Élection présidentielle américaine : quels enjeux pour l’Europe et la France ?

Le 5 novembre prochain se tiendra l’élection présidentielle aux États-Unis. Si les citoyens américains font face à un scrutin lourd d’enjeux pour l’avenir de leur pays, l’issue de l’élection aura des répercussions significatives sur la géopolitique mondiale. Guerre en Ukraine, embrasement général au Proche-Orient, tensions latentes avec la Chine : le retour de Donald Trump à la Maison Blanche pourrait durablement bouleverser l’ordre du monde.

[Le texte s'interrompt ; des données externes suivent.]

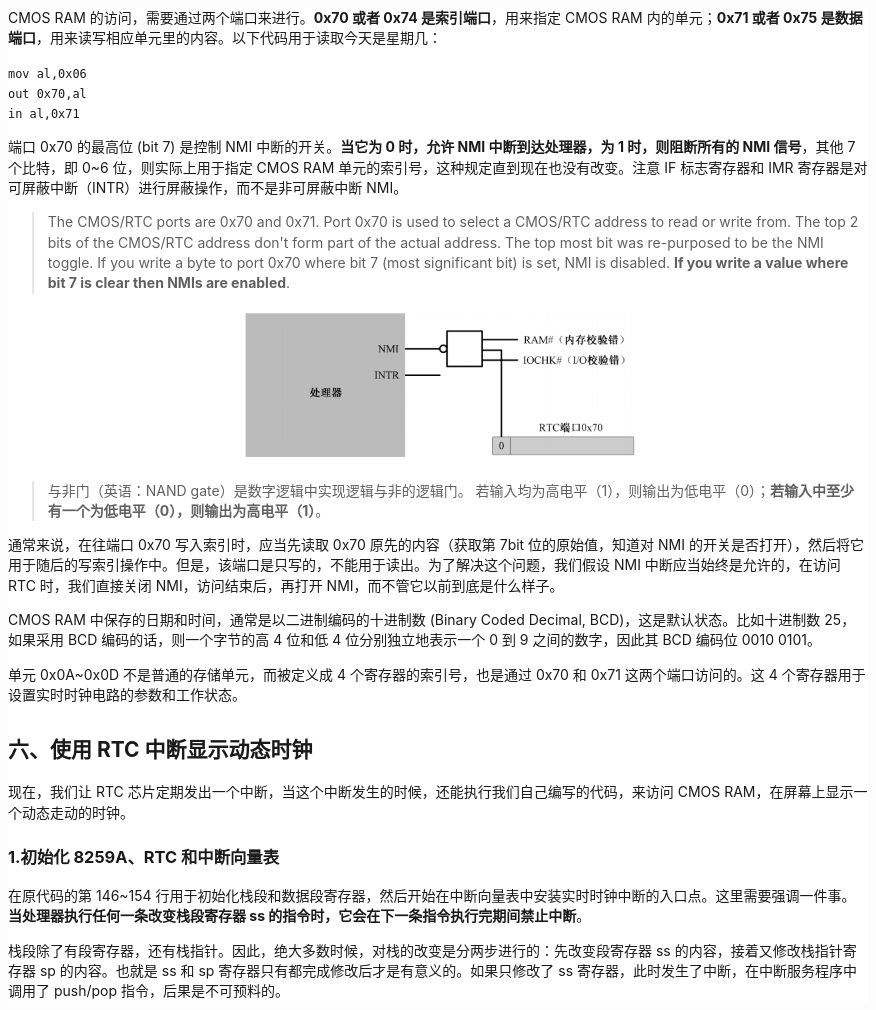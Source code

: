 CMOS RAM 的访问，需要通过两个端口来进行。**0x70 或者 0x74 是索引端口**，用来指定 CMOS RAM 内的单元；**0x71 或者 0x75 是数据端口**，用来读写相应单元里的内容。以下代码用于读取今天是星期几：

```armasm{.line-numbers}
mov al,0x06
out 0x70,al
in al,0x71
```

端口 0x70 的最高位 (bit 7) 是控制 NMI 中断的开关。**当它为 0 时，允许 NMI 中断到达处理器，为 1 时，则阻断所有的 NMI 信号**，其他 7 个比特，即 0~6 位，则实际上用于指定 CMOS RAM 单元的索引号，这种规定直到现在也没有改变。注意 IF 标志寄存器和 IMR 寄存器是对可屏蔽中断（INTR）进行屏蔽操作，而不是非可屏蔽中断 NMI。

>The CMOS/RTC ports are 0x70 and 0x71. Port 0x70 is used to select a CMOS/RTC address to read or write from. The top 2 bits of the CMOS/RTC address don't form part of the actual address. The top most bit was re-purposed to be the NMI toggle. If you write a byte to port 0x70 where bit 7 (most significant bit) is set, NMI is disabled. **If you write a value where bit 7 is clear then NMIs are enabled**.

<div align="center">
    <img src="x86-32汇编实模式_static/27.png" width="400"/>
</div>

>与非门（英语：NAND gate）是数字逻辑中实现逻辑与非的逻辑门。 若输入均为高电平（1），则输出为低电平（0）；**若输入中至少有一个为低电平（0），则输出为高电平（1）**。

通常来说，在往端口 0x70 写入索引时，应当先读取 0x70 原先的内容（获取第 7bit 位的原始值，知道对 NMI 的开关是否打开），然后将它用于随后的写索引操作中。但是，该端口是只写的，不能用于读出。为了解决这个问题，我们假设 NMI 中断应当始终是允许的，在访问 RTC 时，我们直接关闭 NMI，访问结束后，再打开 NMI，而不管它以前到底是什么样子。

CMOS RAM 中保存的日期和时间，通常是以二进制编码的十进制数 (Binary Coded Decimal, BCD)，这是默认状态。比如十进制数 25，如果采用 BCD 编码的话，则一个字节的高 4 位和低 4 位分别独立地表示一个 0 到 9 之间的数字，因此其 BCD 编码位 0010 0101。

单元 0x0A~0x0D 不是普通的存储单元，而被定义成 4 个寄存器的索引号，也是通过 0x70 和 0x71 这两个端口访问的。这 4 个寄存器用于设置实时时钟电路的参数和工作状态。

## 六、使用 RTC 中断显示动态时钟

现在，我们让 RTC 芯片定期发出一个中断，当这个中断发生的时候，还能执行我们自己编写的代码，来访问 CMOS RAM，在屏幕上显示一个动态走动的时钟。

### 1.初始化 8259A、RTC 和中断向量表

在原代码的第 146~154 行用于初始化栈段和数据段寄存器，然后开始在中断向量表中安装实时时钟中断的入口点。这里需要强调一件事。**当处理器执行任何一条改变栈段寄存器 ss 的指令时，它会在下一条指令执行完期间禁止中断**。

栈段除了有段寄存器，还有栈指针。因此，绝大多数时候，对栈的改变是分两步进行的：先改变段寄存器 ss 的内容，接着又修改栈指针寄存器 sp 的内容。也就是 ss 和 sp 寄存器只有都完成修改后才是有意义的。如果只修改了 ss 寄存器，此时发生了中断，在中断服务程序中调用了 push/pop 指令，后果是不可预料的。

Le retour des vieux démons de l’Amérique

Après le désastre des guerres de George W. Bush en Afghanistan et en Irak, les gouvernements américains successifs ont manifesté un désintérêt croissant envers le Moyen-Orient. Dans les années 2010, confronté à la montée en puissance de l’ogre chinois, le temps où le point névralgique de la géopolitique mondiale se trouvait au Moyen-Orient semble révolu. Il est temps pour la diplomatie américaine de vivre avec son temps et de se consacrer à ce qu’ils appellent “l’indo-pacifique”. C’est le pivot vers l’Asie, théorisé par Barack Obama.

L’accession au pouvoir de Donald Trump en 2016 accélère le désintérêt des États-Unis vis-à-vis de ce que ce dernier considère comme un héritage de l’ancien temps. Si son entourage parvient in extremis à l’empêcher de désengager les États-Unis de l’OTAN, son mandat se caractérise par son isolationnisme. Selon lui, les États-Unis n’ont rien à faire dans des guerres aux quatre coins de la planète, et l’état du monde n’est pas son problème. Il ne cessera de critiquer le peu de moyens financiers investi par les pays européens dans l’OTAN, qui voit comme un moyen pour ces derniers de faire payer leur protection au contribuable américain. La présidence Trump voit aussi l’accélération des tensions avec la Chine, avec notamment une guerre commerciale brutale. Notons néanmoins qu’aujourd’hui, l’hostilité envers la Chine est l’un des très rares sujets à recevoir un soutien bipartisan à Washington.

Le retrait définitif des troupes américaines d’Afghanistan, véritable débâcle survenue au début de la présidence de Joe Biden, scelle définitivement la fin de l’engagement américain au Moyen-Orient. Il est mis fin à des décennies d’échecs stratégiques et d’enlisement géopolitique et militaire : à Washington, tous les stratèges se tournent vers l’Asie. C’est là, pensent-ils, que se jouera l’avenir du monde.

Deux évènements majeurs viendront perturber cette vision. L’invasion de l’Ukraine par la Russie de Vladimir Poutine et la riposte du gouvernement de Benjamin Netanyahou aux attaques terroristes du 7 octobre 2023, chaque jour un peu plus proche de dégénérer en guerre régionale, contraignent les États-Unis à se préoccuper à nouveau des affaires de l’Europe et du Moyen-Orient. S’il s’en serait peut-être bien passé, l’oncle Sam n’a pu délaisser l’ancien monde bien longtemps avant d’être appelé à la rescousse.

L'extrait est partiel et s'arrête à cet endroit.